▶ **YOUR INSTRUCTIONS**
Copy the records below word for word, from the first line through the line that contains "command | shortcut | description | usage", and leave out any pictures.
START DATA FOR ANALYSIS
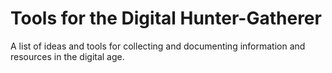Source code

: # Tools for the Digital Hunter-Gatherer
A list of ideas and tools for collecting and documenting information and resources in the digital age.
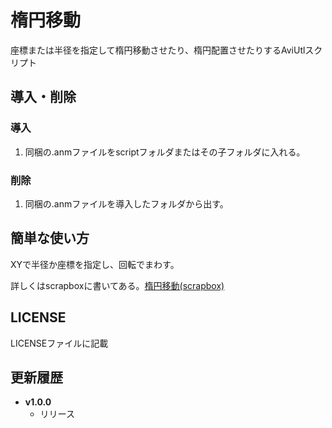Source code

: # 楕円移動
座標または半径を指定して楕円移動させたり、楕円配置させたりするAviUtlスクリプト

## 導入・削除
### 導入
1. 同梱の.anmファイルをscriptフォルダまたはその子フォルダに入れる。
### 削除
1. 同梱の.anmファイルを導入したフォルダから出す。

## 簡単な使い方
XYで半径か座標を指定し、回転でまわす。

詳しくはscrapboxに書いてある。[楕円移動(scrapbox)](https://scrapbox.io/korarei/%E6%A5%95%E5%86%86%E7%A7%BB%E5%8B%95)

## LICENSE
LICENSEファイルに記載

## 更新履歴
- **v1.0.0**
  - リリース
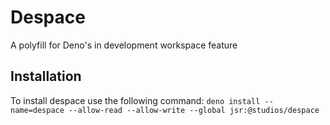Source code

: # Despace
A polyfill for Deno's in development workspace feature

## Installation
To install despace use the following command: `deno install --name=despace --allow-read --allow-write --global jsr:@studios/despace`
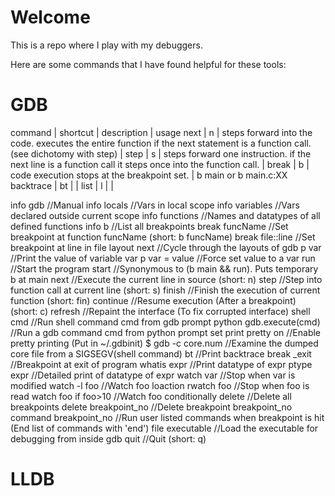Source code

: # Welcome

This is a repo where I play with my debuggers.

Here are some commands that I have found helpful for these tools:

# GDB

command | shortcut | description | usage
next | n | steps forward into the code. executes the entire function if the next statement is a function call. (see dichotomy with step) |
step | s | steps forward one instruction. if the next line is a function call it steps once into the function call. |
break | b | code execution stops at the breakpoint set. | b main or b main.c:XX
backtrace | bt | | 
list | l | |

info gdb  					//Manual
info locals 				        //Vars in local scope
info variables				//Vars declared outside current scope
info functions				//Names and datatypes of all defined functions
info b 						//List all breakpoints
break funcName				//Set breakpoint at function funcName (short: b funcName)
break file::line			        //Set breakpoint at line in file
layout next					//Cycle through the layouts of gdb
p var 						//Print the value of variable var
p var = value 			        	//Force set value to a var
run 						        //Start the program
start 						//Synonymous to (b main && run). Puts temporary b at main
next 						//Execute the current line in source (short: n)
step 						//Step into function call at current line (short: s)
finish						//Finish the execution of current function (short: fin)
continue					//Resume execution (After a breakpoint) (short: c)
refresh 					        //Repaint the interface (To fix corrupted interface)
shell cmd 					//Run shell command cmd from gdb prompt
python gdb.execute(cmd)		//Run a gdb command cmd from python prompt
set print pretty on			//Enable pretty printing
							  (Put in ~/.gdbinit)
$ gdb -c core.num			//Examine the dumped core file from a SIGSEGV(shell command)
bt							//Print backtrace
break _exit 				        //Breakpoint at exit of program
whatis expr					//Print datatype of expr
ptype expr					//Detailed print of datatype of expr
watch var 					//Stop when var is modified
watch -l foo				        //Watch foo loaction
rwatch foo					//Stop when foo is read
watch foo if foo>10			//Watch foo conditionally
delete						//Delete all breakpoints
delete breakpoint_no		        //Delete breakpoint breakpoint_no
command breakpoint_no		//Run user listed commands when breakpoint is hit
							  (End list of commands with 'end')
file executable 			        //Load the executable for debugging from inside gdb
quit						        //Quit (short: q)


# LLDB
END DATA FOR ANALYSIS
▶ **RESPONSE**
Source code

: # Tools for the Digital Hunter-Gatherer
A list of ideas and tools for collecting and documenting information and resources in the digital age.
Source code

: # 楕円移動
座標または半径を指定して楕円移動させたり、楕円配置させたりするAviUtlスクリプト

## 導入・削除
### 導入
1. 同梱の.anmファイルをscriptフォルダまたはその子フォルダに入れる。
### 削除
1. 同梱の.anmファイルを導入したフォルダから出す。

## 簡単な使い方
XYで半径か座標を指定し、回転でまわす。

詳しくはscrapboxに書いてある。[楕円移動(scrapbox)](https://scrapbox.io/korarei/%E6%A5%95%E5%86%86%E7%A7%BB%E5%8B%95)

## LICENSE
LICENSEファイルに記載

## 更新履歴
- **v1.0.0**
  - リリース
Source code

: # Despace
A polyfill for Deno's in development workspace feature

## Installation
To install despace use the following command: `deno install --name=despace --allow-read --allow-write --global jsr:@studios/despace`
Source code

: # Welcome

This is a repo where I play with my debuggers.

Here are some commands that I have found helpful for these tools:

# GDB

command | shortcut | description | usage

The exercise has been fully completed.